The green of shrubs, trees and perennial leaves remains from season to season and symbolizes the lasting quality of nature instead of the shortness of human life. The Japanese garden has many shades of green, especially on cloudy days. The garden is designed to catch the snow, and is truly a year-round garden. Flowers are showcased at special times: crabapples in spring, irises in summer, chrysanthemums in fall. However, the blossoms fade quickly, its life too short to give a sense of enduring quality.
Old age is also highly respected in Japan, and in the garden, trees are made to look older by pruning, shaping and training. The guide wires help train the trees to grow in a particular direction, and branches are trimmed yearly. The creation of this living sculpture continues throughout the tree’s life. Boulders are the “bones of the earth” and represent stability.

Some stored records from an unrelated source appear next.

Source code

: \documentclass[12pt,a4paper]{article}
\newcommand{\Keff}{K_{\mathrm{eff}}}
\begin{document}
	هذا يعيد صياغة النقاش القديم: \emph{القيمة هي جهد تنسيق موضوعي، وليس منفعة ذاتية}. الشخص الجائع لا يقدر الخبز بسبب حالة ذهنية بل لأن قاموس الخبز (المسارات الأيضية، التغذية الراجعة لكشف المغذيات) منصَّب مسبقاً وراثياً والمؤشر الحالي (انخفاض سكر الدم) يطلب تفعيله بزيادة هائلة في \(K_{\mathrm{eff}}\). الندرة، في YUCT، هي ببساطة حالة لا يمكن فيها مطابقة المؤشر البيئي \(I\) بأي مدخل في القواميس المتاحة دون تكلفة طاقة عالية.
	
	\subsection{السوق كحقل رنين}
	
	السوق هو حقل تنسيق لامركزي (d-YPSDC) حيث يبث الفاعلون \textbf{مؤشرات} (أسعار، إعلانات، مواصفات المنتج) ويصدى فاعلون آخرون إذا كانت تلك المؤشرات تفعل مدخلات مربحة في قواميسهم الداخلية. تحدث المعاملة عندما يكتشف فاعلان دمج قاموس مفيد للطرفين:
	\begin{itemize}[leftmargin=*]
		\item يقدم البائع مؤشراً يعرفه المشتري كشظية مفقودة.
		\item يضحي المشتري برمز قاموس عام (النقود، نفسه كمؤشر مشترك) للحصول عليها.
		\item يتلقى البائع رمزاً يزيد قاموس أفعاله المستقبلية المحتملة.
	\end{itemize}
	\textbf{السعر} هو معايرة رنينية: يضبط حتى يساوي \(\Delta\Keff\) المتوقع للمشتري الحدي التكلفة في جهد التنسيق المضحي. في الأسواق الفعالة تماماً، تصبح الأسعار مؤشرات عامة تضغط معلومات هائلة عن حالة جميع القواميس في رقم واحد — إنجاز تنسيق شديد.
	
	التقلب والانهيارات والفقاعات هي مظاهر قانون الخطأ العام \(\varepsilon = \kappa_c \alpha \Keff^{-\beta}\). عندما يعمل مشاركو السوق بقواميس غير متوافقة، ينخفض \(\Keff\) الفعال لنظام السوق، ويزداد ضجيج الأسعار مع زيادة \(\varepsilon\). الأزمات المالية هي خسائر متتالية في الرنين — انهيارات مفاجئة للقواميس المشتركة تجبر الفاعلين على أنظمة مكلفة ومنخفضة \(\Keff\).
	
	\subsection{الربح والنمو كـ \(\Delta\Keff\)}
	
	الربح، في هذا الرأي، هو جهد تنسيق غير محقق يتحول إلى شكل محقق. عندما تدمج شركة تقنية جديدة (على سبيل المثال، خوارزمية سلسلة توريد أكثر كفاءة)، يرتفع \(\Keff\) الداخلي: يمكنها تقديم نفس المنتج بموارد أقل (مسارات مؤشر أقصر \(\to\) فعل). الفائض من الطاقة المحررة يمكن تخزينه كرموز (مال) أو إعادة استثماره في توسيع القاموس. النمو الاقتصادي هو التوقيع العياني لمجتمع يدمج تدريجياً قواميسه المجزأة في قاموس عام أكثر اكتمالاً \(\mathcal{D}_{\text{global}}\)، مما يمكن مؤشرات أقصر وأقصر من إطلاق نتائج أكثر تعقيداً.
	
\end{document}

From U.S. Japanese Gardens by K.T. Canon-Eger:
Use arrows to browse images, or click photo for full screen slide show. Photos by Bill Eger and courtesy of U.S. Japanese Gardens
Sansho-en at Chicago Botanic Garden is a 17.3 acre promenade style garden or kaiyu-shiki, a garden style developed during the 17th century. Sansho-en means “The Garden of the Three Islands” – Keiunto, Seifuto and Horajima – visible in a diagram of the garden. The experience in a stroll garden is to see the garden while walking. Different views appear on the journey along a winding path.
“A walk through Sansho-en reveals a collection of smaller gardens and classic elements from several historical Japanese garden styles,” said one garden brochure. “In Sansho-en you can experience contemplative dry gardens, an intimate moss garden, cool woodland gardens and a distant paradise garden, all in one visit.”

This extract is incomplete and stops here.